Exercises - Cardinality and Infinite Sets

  1. Decide if each function described is injective, surjective, bijective, or none of these, and justify your decision. (For parts (e)-(g), note that $2\mathbb{Z}$ represents the set of all even integers.)  

    1. $f:\mathbb{N}\rightarrow\mathbb{N}$ where $f(n)=n+1$

    2. $f:\mathbb{Z}\rightarrow\mathbb{Z}$ where $f(n)=n+1$

    3. $f:\mathbb{N}\rightarrow\mathbb{N}$ where $f(n)=n^2$

    4. $f:\mathbb{Z}\rightarrow\mathbb{Z}$ where $f(n)=n^2$

    5. $f:\mathbb{Z} \rightarrow 2\mathbb{Z}$ where $f(n) = 2n+2$

    6. $f:\mathbb{N} \rightarrow 2\mathbb{Z}$ where $f(n) = 2n+2$

    7. $f:2\mathbb{Z} \rightarrow \mathbb{N}$ where $f(n) = \displaystyle{\frac{|n|}{2}}$

    8. $f:\mathbb{Q} \rightarrow \mathbb{Q}$ where $f(n) = \displaystyle{\frac{1}{x^2+1}}$

  2. Find a bijection between the sets $\{1,2,3,4,\ldots\}$ and $\{7,10,13,16,\ldots\}$.

  3. Find a bijection between the real numbers in the interval $[0,\infty)$ and the real numbers in the interval $(0,\infty)$.

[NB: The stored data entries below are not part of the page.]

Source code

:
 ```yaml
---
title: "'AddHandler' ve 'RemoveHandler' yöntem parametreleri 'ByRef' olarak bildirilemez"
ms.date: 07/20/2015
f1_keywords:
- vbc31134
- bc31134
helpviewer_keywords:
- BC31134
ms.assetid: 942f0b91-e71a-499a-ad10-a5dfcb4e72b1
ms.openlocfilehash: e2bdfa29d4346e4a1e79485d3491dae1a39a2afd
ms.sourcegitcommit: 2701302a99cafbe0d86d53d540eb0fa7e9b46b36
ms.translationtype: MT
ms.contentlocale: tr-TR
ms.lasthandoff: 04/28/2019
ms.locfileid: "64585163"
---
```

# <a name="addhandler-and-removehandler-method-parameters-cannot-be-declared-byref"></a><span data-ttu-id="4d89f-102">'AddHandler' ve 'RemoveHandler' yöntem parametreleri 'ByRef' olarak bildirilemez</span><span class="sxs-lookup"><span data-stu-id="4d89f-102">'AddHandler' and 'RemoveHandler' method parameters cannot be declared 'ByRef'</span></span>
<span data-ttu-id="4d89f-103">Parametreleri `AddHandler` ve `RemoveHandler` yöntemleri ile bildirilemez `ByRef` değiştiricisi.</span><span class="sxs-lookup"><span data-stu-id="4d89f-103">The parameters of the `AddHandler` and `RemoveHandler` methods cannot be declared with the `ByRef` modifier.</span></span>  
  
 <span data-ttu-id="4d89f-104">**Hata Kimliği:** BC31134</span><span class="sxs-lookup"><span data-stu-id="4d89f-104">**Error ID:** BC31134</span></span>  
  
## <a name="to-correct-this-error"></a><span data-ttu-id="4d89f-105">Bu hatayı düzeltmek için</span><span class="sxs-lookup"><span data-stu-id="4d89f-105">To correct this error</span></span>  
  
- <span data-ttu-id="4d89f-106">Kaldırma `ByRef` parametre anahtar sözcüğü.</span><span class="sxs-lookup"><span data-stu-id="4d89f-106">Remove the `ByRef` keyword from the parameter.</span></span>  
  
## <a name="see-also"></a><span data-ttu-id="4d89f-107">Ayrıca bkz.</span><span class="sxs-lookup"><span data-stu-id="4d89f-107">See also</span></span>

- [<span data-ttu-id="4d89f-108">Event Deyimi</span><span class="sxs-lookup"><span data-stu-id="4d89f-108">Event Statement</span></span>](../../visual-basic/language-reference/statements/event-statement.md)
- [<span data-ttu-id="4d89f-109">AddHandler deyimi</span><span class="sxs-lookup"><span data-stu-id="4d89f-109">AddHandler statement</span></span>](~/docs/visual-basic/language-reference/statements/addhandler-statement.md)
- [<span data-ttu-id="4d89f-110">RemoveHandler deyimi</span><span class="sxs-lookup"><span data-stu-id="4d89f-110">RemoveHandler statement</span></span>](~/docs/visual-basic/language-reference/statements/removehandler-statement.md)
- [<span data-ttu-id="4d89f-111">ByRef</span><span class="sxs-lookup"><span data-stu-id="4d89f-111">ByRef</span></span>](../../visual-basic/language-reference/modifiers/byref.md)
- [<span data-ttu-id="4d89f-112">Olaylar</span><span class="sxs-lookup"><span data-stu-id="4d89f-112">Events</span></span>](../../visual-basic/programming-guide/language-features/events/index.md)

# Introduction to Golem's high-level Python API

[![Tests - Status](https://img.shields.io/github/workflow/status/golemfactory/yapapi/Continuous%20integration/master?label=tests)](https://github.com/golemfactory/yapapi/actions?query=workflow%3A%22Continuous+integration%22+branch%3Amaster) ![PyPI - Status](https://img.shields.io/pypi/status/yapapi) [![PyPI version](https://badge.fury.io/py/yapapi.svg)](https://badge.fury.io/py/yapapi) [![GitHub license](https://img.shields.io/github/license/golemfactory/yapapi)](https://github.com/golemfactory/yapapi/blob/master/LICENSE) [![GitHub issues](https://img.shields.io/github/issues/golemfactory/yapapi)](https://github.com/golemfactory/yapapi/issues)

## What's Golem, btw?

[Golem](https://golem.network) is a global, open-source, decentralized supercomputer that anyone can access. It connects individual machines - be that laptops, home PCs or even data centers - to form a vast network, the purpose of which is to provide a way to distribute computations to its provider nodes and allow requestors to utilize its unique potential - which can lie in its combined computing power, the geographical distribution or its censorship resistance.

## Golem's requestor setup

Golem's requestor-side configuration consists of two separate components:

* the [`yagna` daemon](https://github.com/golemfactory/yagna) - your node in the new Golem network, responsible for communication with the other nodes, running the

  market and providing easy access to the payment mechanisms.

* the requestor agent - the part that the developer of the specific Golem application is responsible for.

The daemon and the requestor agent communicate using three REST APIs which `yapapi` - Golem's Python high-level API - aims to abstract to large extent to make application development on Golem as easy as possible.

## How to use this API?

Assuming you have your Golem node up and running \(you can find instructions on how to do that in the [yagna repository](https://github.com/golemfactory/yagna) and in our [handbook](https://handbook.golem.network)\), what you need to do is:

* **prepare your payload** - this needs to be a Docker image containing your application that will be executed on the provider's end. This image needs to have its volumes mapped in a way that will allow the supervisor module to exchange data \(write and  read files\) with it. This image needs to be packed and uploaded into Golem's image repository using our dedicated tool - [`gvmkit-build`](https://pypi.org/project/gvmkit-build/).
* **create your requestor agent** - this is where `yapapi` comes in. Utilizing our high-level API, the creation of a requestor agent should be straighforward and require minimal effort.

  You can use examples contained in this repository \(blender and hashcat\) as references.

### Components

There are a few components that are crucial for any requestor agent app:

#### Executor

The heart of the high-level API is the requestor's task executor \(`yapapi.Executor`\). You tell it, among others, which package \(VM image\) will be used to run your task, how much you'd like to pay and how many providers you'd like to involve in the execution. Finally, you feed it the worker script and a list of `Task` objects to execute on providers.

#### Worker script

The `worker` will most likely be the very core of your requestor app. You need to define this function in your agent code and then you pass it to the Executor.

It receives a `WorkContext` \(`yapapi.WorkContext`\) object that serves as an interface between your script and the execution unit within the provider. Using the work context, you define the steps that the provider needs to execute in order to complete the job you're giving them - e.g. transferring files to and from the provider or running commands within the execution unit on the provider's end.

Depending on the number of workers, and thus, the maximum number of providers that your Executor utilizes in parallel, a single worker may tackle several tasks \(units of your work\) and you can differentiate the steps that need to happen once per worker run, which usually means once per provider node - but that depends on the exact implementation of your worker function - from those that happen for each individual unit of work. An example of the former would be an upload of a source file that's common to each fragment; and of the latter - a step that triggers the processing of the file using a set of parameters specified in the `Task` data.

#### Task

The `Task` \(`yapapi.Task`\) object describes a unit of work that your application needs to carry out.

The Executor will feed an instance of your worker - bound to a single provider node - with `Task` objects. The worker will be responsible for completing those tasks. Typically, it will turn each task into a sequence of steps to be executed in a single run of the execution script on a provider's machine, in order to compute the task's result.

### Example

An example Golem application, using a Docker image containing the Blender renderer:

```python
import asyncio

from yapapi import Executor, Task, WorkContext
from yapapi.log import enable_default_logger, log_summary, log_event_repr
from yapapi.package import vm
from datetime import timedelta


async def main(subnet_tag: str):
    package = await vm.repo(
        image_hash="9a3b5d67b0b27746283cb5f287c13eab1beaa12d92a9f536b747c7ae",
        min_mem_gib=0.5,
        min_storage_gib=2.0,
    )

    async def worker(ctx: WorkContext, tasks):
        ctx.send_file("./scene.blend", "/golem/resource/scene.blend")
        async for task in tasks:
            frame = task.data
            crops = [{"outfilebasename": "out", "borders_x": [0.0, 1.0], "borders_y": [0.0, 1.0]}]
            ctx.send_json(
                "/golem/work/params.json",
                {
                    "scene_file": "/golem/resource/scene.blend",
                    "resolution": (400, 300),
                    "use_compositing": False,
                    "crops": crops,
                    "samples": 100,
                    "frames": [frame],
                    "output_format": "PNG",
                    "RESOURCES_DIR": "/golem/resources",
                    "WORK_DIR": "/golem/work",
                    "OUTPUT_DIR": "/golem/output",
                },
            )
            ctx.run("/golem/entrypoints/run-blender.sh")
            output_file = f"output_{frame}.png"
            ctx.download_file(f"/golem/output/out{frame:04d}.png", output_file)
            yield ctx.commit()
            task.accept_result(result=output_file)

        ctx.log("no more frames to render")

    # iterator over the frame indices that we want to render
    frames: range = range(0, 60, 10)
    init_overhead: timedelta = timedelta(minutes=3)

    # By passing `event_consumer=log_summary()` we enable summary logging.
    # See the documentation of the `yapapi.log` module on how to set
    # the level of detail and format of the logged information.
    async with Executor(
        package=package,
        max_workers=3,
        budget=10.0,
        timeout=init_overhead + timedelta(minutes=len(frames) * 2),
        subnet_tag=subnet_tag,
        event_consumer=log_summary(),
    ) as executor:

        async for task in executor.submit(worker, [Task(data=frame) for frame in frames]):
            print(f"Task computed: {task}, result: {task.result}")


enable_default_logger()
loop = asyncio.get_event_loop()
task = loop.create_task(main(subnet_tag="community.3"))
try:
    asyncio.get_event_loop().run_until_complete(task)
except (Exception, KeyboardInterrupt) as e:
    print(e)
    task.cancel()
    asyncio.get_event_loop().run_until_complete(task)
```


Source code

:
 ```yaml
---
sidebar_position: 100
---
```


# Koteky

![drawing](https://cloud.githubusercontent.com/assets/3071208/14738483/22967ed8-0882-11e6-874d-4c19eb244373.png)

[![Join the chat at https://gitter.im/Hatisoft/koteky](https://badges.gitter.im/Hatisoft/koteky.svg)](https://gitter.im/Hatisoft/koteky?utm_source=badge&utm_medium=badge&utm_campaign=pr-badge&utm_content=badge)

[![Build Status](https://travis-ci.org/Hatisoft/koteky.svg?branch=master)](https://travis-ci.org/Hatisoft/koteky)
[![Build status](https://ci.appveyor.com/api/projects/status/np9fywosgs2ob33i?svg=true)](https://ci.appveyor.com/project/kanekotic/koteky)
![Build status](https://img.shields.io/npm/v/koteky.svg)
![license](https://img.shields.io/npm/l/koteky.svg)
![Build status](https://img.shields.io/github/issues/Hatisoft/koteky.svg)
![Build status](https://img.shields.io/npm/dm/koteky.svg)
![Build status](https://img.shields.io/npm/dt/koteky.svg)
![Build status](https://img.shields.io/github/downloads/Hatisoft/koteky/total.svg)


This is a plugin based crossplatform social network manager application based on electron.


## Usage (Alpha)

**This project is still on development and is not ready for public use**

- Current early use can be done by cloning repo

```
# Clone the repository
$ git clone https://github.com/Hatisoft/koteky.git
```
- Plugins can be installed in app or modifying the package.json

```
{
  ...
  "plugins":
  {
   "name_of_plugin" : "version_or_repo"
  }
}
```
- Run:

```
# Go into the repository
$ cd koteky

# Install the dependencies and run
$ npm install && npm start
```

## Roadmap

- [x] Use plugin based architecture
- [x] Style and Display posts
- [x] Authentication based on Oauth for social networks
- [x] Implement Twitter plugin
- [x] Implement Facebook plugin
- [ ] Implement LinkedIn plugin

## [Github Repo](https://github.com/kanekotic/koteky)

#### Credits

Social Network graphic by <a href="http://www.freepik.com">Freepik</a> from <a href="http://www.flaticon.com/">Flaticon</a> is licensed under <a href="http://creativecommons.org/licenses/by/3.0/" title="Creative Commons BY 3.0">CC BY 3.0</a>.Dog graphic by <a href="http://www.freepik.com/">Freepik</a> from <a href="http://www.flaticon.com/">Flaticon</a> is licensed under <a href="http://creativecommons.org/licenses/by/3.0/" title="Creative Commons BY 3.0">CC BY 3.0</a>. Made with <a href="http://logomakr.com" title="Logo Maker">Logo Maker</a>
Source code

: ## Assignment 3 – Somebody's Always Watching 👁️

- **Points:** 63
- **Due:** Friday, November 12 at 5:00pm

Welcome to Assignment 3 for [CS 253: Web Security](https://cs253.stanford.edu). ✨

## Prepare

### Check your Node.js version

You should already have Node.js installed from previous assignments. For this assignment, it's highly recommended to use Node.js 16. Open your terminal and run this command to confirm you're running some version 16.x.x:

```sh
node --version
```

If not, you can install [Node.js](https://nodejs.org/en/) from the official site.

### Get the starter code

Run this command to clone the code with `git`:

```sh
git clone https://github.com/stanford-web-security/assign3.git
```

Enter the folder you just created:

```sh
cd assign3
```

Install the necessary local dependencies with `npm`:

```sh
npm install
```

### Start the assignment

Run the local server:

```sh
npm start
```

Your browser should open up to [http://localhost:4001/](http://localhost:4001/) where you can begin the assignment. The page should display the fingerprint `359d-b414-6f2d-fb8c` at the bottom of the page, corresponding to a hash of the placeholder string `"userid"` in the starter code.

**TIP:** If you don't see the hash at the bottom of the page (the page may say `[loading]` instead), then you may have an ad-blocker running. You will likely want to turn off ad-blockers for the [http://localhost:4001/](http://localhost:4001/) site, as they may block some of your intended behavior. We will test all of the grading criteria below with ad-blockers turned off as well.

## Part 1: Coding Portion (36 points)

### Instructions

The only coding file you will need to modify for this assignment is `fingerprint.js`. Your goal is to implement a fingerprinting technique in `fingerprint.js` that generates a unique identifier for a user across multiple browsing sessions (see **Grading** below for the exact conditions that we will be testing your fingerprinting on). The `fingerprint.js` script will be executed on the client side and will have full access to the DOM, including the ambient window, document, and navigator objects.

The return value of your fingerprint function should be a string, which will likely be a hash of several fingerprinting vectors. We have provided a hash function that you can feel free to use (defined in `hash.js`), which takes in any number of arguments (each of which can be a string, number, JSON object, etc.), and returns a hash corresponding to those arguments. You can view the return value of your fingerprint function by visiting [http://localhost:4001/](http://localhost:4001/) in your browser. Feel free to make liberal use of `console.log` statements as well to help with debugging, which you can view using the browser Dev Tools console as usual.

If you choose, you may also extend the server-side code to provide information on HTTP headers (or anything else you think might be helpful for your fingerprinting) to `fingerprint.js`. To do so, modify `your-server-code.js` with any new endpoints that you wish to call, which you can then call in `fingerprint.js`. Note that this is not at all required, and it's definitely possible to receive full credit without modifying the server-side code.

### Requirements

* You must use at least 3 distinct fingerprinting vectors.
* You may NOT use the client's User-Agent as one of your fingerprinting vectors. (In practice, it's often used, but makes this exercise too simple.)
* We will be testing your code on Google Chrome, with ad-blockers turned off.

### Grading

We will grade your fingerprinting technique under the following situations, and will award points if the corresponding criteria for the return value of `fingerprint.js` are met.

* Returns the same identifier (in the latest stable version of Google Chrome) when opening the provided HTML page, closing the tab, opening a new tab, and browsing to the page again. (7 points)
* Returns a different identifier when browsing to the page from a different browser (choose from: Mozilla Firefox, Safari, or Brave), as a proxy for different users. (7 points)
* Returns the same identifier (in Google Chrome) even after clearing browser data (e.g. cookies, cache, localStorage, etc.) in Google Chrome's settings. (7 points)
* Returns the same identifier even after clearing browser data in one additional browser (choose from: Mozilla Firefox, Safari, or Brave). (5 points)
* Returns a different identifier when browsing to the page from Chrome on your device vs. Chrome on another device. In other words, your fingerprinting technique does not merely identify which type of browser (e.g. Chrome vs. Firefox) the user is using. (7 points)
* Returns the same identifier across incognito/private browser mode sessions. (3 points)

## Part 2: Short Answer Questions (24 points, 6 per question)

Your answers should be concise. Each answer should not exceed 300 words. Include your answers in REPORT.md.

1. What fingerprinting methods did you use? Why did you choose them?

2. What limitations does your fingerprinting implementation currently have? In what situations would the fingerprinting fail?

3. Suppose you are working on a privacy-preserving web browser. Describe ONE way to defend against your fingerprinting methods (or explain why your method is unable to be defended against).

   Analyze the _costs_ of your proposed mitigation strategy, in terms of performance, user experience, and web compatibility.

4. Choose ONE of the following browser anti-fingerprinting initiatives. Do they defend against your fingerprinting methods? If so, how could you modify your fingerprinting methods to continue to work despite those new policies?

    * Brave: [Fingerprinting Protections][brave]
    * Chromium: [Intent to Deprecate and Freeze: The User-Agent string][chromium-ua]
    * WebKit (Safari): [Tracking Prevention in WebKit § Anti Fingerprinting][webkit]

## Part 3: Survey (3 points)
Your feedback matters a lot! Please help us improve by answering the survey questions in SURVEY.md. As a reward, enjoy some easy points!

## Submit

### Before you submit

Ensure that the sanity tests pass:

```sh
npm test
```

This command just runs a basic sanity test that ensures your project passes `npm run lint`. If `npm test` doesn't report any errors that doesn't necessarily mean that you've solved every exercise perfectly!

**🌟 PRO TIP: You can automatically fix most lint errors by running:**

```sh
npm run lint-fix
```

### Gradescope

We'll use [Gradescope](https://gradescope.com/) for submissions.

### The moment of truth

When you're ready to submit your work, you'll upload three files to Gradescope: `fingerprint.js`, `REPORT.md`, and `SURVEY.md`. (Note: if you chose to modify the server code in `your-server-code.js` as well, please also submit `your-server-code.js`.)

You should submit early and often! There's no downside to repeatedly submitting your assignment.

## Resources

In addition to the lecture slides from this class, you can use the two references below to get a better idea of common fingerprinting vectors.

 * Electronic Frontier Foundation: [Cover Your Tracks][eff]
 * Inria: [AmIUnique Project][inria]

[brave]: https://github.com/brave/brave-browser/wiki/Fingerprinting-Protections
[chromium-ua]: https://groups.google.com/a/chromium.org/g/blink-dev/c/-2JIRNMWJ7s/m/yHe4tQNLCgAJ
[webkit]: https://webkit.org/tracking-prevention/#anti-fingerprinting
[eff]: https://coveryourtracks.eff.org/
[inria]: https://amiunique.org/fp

  4. Find a bijection between the real numbers in the interval $[0,1]$ and the real numbers in the interval $(0,1)$.

  5. Describe a bijection between the set of points on a unit square and the set of points on a semi-circle.

  6. Describe a bijection between the set of points making up a line segment and the set of point making up a cube.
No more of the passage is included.